Return all lines of the data in which the string "have" occurs.

Start of Task data

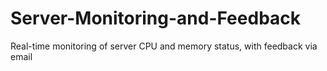 # Server-Monitoring-and-Feedback
Real-time monitoring of server CPU and memory status, with feedback via email
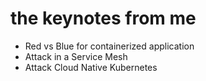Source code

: # the keynotes from me

* Red vs Blue for containerized application
* Attack in a Service Mesh
* Attack Cloud Native Kubernetes
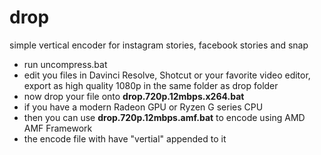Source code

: # drop
simple vertical encoder for instagram stories, facebook stories and snap

* run uncompress.bat
* edit you files in Davinci Resolve, Shotcut or your favorite video editor, export as high quality 1080p in the same folder as drop folder
* now drop your file onto **drop.720p.12mbps.x264.bat**
* if you have a modern Radeon GPU or Ryzen G series CPU
* then you can use **drop.720p.12mbps.amf.bat** to encode using AMD AMF Framework
* the encode file with have "vertial" appended to it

End of Task data

• Answer section:
* if you have a modern Radeon GPU or Ryzen G series CPU
* the encode file with have "vertial" appended to it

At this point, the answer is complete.